Below Lough Neagh, the north of County Armagh is dominated by the developed industrial strip known as Craigavon which contains the towns of Lurgan and Portadown, and has little to attract you. Away from the towns, however, there are two stately homes of interest, Ardress and the Argory, and some excellent cycling country north of Loughgall. The villages of South Armagh – a predominantly Catholic area – were the heartland of violent Republicanism, and often referred to as “Bandit Country” or “The Killing Fields”, even by locals. Armagh city, however, is well worth visiting for its ancient associations, cathedrals and fine Georgian streets, while South Armagh has some startlingly attractive country, especially around the peak of Slieve Gullion.Read More
The Orange Order and the marching tradition
The Orange Order and the marching tradition
Ireland’s oldest political grouping, The Grand Orange Lodge of Ireland, was founded in September 1795 following the so-called Battle of the Diamond, which took place in or near Dan Winter’s farm near Loughgall. The skirmish involved the Peep O’Day boys (Protestants) and the Defenders (Catholics) and was the culmination of a long-running dispute about control of the local linen trade. The Defenders attacked an inn, unaware that inside the Peep O’Day boys were armed and waiting. A dozen Defenders were killed, and in the glow of victory their opponents formed the Orange Order.
The first Orange Lodge march in celebration of the 1690 Battle of the Boyne took place in 1796, and they’ve been happening ever since. The Boyne is the Loyalist totem, even though the actual battle at Aughter that ended Jacobite rule did not take place until the following year. William of Orange is their icon, despite the fact that his campaign was supported by the pope and most of the Catholic rulers of Europe, and that William himself had a noted reputation for religious tolerance. For Protestant Ulster, the Boyne came to represent a victory that enshrined Protestant supremacy and liberties, and the Orange Order became the bedrock of Protestant hegemony. Between 1921 and 1969, for example, 51 of the 54 ministers appointed to the Stormont government were members of the Orange Order; at its peak, so were two-thirds of the Protestant male population of the North.

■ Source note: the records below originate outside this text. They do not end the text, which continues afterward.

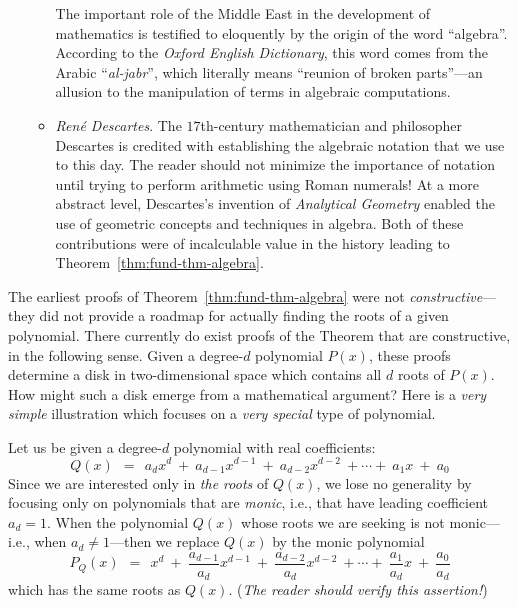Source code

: \begin{itemize}
\begin{itemize}
{\begin{minipage}{0.88\textwidth}
\smallskip

The important role of the Middle East in the development of mathematics is testified to eloquently by the origin of the word ``algebra''.  According to the {\it Oxford English Dictionary}, this word comes from the Arabic ``{\it al-jabr}'', which literally means ``reunion of broken parts''---an allusion to the manipulation of terms in algebraic computations.
\end{minipage}  }

\bigskip

   \medskip\item
{\it Ren\'{e} Descartes}.  The $17$th-century mathematician and philosopher Descartes is credited with establishing the algebraic notation that we use to this day.  The reader should not minimize the importance of notation until trying to perform arithmetic using Roman numerals!  At a more abstract level, Descartes's invention of {\em Analytical Geometry} enabled the use of geometric concepts and techniques in algebra.  Both of these contributions were of incalculable value in the history leading to Theorem~\ref{thm:fund-thm-algebra}.
   \end{itemize}
\end{itemize}

\medskip

The earliest proofs of Theorem~\ref{thm:fund-thm-algebra} were not {\em constructive}---they did not provide a roadmap for actually finding the roots of a given polynomial.  There currently do exist proofs of the Theorem that are constructive, in the following sense.  Given a degree-$d$ polynomial $P(x)$, these proofs determine a disk in two-dimensional space which contains all $d$ roots of $P(x)$.  How might such a disk emerge from a mathematical argument?  Here is a {\em very simple} illustration which focuses on a {\em very special} type of polynomial.

Let us be given a degree-$d$ polynomial with real coefficients:
\[ Q(x) \ \ = \ \ a_d x^d \ + \ a_{d-1} x^{d-1} \ + \ a_{d-2} x^{d-2} \ + \cdots + \ a_1 x \ + \ a_0
\]
Since we are interested only in {\em the roots} of $Q(x)$, we lose no generality by focusing only on polynomials that are {\em monic}, i.e., that have leading coefficient $a_d = 1$.  When the polynomial $Q(x)$ whose roots we are seeking is not monic---i.e., when $a_d \neq 1$---then we replace $Q(x)$ by the monic polynomial
\[ P_Q(x) \ \ = \ \ x^d \ + \ \frac{a_{d-1}}{a_d} x^{d-1} \ + \ \frac{a_{d-2}}{a_d} x^{d-2}
\ + \cdots + \ \frac{a_1}{a_d} x \ + \ \frac{a_0}{a_d}
\]
which has the same roots as $Q(x)$.  ({\em The reader should verify this assertion!})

The Loyalist “marching season” begins in March and culminates in celebration of the Battle of the Boyne on July 12, followed by the Apprentice Boys’ traditional march around the walls of Derry on August 12. Most Loyalist marches are uncontentious – small church parades, or commemorations of the Somme – but it can’t be denied that some of them are something other than a vibrant expression of cultural identity. Marching can be a means by which one community asserts its dominance over the other – Loyalists selecting routes that deliberately pass through Nationalist areas, for instance, or their “Kick the Pope” fife-and-drum bands deliberately playing sectarian tunes and making provocative gestures such as the raising of five fingers on Belfast’s Lower Ormeau Road (where five Catholics were shot dead in 1992). Though Loyalist marches have tended to be the flashpoints for major disturbances in recent years, not least in the late 1990s at Drumcree near Portadown, it shouldn’t be forgotten that the marching tradition is common to both communities. Around three thousand marches take place throughout Northern Ireland each year and, although the vast majority are Loyalist parades, a significant number are Nationalist. The latter include the St Patrick’s Day (March 17) marches of the Ancient Order of Hibernians and the Irish National Foresters, and commemorative parades and wreath-laying ceremonies by Sinn Féin and other Republican bodies on Easter Monday and various anniversaries.